[Source texts of formatted documents]
----
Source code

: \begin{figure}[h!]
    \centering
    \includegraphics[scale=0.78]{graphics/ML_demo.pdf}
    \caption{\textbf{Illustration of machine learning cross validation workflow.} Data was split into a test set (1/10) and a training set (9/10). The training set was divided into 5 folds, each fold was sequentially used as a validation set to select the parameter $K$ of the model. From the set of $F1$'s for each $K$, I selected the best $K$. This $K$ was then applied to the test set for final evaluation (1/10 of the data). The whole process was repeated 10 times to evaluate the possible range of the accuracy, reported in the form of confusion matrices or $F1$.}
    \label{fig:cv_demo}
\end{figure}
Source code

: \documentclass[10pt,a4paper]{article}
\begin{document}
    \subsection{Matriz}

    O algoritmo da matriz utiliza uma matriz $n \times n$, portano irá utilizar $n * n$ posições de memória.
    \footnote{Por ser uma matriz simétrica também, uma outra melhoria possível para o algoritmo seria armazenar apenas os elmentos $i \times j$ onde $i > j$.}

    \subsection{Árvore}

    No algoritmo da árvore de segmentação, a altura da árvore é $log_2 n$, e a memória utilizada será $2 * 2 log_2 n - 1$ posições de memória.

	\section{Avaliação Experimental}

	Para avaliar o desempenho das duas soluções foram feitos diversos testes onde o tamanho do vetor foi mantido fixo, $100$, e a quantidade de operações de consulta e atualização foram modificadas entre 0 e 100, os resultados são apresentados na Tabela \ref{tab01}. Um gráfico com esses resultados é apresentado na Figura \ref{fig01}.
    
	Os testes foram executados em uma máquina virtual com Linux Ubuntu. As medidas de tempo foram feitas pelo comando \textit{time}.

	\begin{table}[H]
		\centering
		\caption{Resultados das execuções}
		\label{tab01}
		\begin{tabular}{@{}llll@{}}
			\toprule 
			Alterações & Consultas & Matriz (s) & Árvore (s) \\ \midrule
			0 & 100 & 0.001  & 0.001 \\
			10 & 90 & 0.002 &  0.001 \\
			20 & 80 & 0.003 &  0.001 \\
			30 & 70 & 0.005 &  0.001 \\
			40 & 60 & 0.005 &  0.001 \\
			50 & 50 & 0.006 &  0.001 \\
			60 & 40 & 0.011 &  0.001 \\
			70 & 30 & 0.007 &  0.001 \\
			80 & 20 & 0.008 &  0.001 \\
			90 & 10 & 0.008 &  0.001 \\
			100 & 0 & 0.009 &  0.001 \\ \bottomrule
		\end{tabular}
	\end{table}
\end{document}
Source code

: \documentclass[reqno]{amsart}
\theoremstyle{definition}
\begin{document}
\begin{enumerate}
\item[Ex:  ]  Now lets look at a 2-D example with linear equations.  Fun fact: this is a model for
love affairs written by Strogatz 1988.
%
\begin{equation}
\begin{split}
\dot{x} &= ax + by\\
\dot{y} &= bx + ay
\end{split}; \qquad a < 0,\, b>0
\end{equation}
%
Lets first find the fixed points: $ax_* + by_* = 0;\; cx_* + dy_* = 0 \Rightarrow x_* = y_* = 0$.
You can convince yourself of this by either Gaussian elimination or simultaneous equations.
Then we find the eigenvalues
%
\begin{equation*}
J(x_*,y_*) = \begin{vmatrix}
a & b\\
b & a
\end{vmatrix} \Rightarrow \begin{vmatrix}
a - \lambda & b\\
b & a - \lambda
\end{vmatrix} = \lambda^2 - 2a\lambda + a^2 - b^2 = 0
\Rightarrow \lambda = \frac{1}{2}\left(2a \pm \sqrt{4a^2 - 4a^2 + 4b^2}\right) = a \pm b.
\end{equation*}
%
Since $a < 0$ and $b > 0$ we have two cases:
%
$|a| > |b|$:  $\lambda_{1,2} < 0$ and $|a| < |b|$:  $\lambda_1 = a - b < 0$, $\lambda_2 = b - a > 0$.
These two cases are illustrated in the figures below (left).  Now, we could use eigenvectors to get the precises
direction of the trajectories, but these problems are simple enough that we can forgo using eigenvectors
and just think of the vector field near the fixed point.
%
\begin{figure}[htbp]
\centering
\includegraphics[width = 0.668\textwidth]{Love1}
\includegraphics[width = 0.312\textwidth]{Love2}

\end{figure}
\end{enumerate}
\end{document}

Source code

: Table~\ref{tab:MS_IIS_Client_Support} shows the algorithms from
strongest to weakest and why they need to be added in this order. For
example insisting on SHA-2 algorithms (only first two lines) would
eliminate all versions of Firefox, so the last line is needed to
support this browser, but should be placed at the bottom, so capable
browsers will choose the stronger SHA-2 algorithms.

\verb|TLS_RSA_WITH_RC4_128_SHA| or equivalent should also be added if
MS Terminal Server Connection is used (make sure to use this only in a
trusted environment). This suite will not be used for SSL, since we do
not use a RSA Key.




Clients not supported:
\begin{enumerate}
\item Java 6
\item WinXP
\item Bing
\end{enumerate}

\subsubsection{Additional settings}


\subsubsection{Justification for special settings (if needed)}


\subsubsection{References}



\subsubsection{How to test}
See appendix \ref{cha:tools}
----
(Prompt) Each record must be reproduced exactly. Keep every one.

(Task result)
Source code

: \begin{figure}[h!]
    \centering
    \includegraphics[scale=0.78]{graphics/ML_demo.pdf}
    \caption{\textbf{Illustration of machine learning cross validation workflow.} Data was split into a test set (1/10) and a training set (9/10). The training set was divided into 5 folds, each fold was sequentially used as a validation set to select the parameter $K$ of the model. From the set of $F1$'s for each $K$, I selected the best $K$. This $K$ was then applied to the test set for final evaluation (1/10 of the data). The whole process was repeated 10 times to evaluate the possible range of the accuracy, reported in the form of confusion matrices or $F1$.}
    \label{fig:cv_demo}
\end{figure}
Source code

: \documentclass[10pt,a4paper]{article}
\begin{document}
    \subsection{Matriz}

    O algoritmo da matriz utiliza uma matriz $n \times n$, portano irá utilizar $n * n$ posições de memória.
    \footnote{Por ser uma matriz simétrica também, uma outra melhoria possível para o algoritmo seria armazenar apenas os elmentos $i \times j$ onde $i > j$.}

    \subsection{Árvore}

    No algoritmo da árvore de segmentação, a altura da árvore é $log_2 n$, e a memória utilizada será $2 * 2 log_2 n - 1$ posições de memória.

	\section{Avaliação Experimental}

	Para avaliar o desempenho das duas soluções foram feitos diversos testes onde o tamanho do vetor foi mantido fixo, $100$, e a quantidade de operações de consulta e atualização foram modificadas entre 0 e 100, os resultados são apresentados na Tabela \ref{tab01}. Um gráfico com esses resultados é apresentado na Figura \ref{fig01}.
    
	Os testes foram executados em uma máquina virtual com Linux Ubuntu. As medidas de tempo foram feitas pelo comando \textit{time}.

	\begin{table}[H]
		\centering
		\caption{Resultados das execuções}
		\label{tab01}
		\begin{tabular}{@{}llll@{}}
			\toprule 
			Alterações & Consultas & Matriz (s) & Árvore (s) \\ \midrule
			0 & 100 & 0.001  & 0.001 \\
			10 & 90 & 0.002 &  0.001 \\
			20 & 80 & 0.003 &  0.001 \\
			30 & 70 & 0.005 &  0.001 \\
			40 & 60 & 0.005 &  0.001 \\
			50 & 50 & 0.006 &  0.001 \\
			60 & 40 & 0.011 &  0.001 \\
			70 & 30 & 0.007 &  0.001 \\
			80 & 20 & 0.008 &  0.001 \\
			90 & 10 & 0.008 &  0.001 \\
			100 & 0 & 0.009 &  0.001 \\ \bottomrule
		\end{tabular}
	\end{table}
\end{document}
Source code

: \documentclass[reqno]{amsart}
\theoremstyle{definition}
\begin{document}
\begin{enumerate}
\item[Ex:  ]  Now lets look at a 2-D example with linear equations.  Fun fact: this is a model for
love affairs written by Strogatz 1988.
%
\begin{equation}
\begin{split}
\dot{x} &= ax + by\\
\dot{y} &= bx + ay
\end{split}; \qquad a < 0,\, b>0
\end{equation}
%
Lets first find the fixed points: $ax_* + by_* = 0;\; cx_* + dy_* = 0 \Rightarrow x_* = y_* = 0$.
You can convince yourself of this by either Gaussian elimination or simultaneous equations.
Then we find the eigenvalues
%
\begin{equation*}
J(x_*,y_*) = \begin{vmatrix}
a & b\\
b & a
\end{vmatrix} \Rightarrow \begin{vmatrix}
a - \lambda & b\\
b & a - \lambda
\end{vmatrix} = \lambda^2 - 2a\lambda + a^2 - b^2 = 0
\Rightarrow \lambda = \frac{1}{2}\left(2a \pm \sqrt{4a^2 - 4a^2 + 4b^2}\right) = a \pm b.
\end{equation*}
%
Since $a < 0$ and $b > 0$ we have two cases:
%
$|a| > |b|$:  $\lambda_{1,2} < 0$ and $|a| < |b|$:  $\lambda_1 = a - b < 0$, $\lambda_2 = b - a > 0$.
These two cases are illustrated in the figures below (left).  Now, we could use eigenvectors to get the precises
direction of the trajectories, but these problems are simple enough that we can forgo using eigenvectors
and just think of the vector field near the fixed point.
%
\begin{figure}[htbp]
\centering
\includegraphics[width = 0.668\textwidth]{Love1}
\includegraphics[width = 0.312\textwidth]{Love2}

\end{figure}
\end{enumerate}
\end{document}

Source code

: Table~\ref{tab:MS_IIS_Client_Support} shows the algorithms from
strongest to weakest and why they need to be added in this order. For
example insisting on SHA-2 algorithms (only first two lines) would
eliminate all versions of Firefox, so the last line is needed to
support this browser, but should be placed at the bottom, so capable
browsers will choose the stronger SHA-2 algorithms.

\verb|TLS_RSA_WITH_RC4_128_SHA| or equivalent should also be added if
MS Terminal Server Connection is used (make sure to use this only in a
trusted environment). This suite will not be used for SSL, since we do
not use a RSA Key.




Clients not supported:
\begin{enumerate}
\item Java 6
\item WinXP
\item Bing
\end{enumerate}

\subsubsection{Additional settings}


\subsubsection{Justification for special settings (if needed)}


\subsubsection{References}



\subsubsection{How to test}
See appendix \ref{cha:tools}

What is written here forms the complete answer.